[TASK DIRECTIONS]
Transcribe the records below exactly as written, from the opening line through the line that contains "Разработать модель для".

────────────────────────────────────────

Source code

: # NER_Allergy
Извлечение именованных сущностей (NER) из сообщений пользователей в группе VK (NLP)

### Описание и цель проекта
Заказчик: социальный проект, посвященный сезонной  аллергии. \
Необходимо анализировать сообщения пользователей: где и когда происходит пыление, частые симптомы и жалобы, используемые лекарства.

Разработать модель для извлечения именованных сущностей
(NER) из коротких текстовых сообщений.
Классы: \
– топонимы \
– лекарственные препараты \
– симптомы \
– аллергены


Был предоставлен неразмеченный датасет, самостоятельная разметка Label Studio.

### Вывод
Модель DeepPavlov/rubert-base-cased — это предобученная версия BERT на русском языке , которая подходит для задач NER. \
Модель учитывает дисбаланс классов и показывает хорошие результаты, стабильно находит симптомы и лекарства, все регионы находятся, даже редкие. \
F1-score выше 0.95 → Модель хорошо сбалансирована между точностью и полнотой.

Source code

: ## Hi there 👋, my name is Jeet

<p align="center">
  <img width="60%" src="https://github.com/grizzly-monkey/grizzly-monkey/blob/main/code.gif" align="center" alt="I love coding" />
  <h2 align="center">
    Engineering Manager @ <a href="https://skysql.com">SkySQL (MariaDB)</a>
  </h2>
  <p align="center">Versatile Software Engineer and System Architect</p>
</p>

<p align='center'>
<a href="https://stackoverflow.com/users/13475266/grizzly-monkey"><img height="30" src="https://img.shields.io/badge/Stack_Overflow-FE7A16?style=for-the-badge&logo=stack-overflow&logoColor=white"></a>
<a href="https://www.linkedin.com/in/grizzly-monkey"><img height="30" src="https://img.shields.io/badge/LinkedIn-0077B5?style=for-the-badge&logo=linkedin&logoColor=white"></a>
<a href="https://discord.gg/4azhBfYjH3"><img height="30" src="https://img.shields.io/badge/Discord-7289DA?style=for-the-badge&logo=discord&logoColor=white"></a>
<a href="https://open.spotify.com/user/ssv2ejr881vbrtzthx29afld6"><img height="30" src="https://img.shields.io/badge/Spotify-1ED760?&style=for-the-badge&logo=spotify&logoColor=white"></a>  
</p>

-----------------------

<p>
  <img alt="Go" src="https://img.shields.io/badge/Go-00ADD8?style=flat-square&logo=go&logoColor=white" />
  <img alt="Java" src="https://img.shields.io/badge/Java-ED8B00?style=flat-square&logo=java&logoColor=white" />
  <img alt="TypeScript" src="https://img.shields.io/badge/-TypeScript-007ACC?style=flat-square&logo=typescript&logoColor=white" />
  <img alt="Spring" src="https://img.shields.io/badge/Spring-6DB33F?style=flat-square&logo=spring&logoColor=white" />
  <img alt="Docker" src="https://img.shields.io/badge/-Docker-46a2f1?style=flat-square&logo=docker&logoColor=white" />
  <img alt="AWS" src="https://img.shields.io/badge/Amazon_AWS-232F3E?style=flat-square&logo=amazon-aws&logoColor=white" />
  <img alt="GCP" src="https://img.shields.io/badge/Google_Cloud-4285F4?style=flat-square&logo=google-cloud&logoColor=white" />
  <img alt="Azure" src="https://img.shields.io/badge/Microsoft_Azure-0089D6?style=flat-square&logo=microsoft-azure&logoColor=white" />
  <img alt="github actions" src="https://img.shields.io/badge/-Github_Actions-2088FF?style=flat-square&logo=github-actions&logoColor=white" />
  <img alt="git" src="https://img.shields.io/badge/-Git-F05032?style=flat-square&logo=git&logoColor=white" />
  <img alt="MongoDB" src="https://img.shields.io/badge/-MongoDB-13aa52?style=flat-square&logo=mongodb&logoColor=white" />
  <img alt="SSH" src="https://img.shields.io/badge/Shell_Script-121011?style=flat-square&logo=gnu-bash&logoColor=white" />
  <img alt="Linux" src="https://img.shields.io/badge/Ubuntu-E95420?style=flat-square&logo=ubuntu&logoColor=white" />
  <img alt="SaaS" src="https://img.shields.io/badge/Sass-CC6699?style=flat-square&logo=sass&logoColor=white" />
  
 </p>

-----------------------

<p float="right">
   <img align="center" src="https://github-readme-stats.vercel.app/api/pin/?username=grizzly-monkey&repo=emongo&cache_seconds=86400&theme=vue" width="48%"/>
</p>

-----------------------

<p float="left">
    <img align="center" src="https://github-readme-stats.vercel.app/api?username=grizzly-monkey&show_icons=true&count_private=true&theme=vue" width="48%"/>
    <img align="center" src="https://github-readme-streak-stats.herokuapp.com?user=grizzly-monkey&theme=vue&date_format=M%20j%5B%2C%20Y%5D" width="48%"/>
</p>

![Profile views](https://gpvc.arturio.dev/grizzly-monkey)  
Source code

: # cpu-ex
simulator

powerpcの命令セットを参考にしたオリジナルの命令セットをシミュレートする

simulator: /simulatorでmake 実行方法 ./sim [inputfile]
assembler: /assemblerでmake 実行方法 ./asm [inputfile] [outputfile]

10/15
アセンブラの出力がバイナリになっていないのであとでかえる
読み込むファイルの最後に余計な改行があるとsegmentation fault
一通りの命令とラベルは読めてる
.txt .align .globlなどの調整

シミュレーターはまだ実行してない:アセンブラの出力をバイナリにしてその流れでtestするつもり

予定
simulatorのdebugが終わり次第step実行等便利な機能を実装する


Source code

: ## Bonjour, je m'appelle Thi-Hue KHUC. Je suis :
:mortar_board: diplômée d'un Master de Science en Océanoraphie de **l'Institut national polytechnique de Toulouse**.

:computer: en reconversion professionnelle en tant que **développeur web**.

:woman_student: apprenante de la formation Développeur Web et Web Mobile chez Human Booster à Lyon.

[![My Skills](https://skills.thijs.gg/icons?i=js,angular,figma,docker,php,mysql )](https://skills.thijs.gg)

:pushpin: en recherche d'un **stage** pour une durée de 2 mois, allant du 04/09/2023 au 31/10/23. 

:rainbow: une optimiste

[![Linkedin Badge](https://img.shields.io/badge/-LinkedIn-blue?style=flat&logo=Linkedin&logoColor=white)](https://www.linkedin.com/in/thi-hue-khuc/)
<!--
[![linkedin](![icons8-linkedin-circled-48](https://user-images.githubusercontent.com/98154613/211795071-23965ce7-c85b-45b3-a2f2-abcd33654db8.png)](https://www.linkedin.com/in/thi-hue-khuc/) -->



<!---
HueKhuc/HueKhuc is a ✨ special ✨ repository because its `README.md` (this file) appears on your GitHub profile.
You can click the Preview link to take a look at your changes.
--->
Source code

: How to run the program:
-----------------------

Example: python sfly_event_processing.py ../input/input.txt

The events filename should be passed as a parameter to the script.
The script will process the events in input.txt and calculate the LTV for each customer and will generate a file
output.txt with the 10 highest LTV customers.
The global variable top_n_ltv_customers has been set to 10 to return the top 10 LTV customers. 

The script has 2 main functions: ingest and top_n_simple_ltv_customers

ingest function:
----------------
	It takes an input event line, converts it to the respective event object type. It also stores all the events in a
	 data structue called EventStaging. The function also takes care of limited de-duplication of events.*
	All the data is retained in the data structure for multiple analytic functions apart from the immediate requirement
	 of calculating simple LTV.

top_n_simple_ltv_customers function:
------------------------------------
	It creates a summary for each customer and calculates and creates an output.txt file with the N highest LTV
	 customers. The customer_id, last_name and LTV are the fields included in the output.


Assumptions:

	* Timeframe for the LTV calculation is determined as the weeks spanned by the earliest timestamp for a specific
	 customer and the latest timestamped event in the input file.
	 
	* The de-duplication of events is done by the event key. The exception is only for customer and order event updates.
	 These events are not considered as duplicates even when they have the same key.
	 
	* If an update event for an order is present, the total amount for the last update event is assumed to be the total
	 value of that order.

────────────────────────────────────────

[WORKED SOLUTION]
Source code

: # NER_Allergy
Извлечение именованных сущностей (NER) из сообщений пользователей в группе VK (NLP)

### Описание и цель проекта
Заказчик: социальный проект, посвященный сезонной  аллергии. \
Необходимо анализировать сообщения пользователей: где и когда происходит пыление, частые симптомы и жалобы, используемые лекарства.

Разработать модель для извлечения именованных сущностей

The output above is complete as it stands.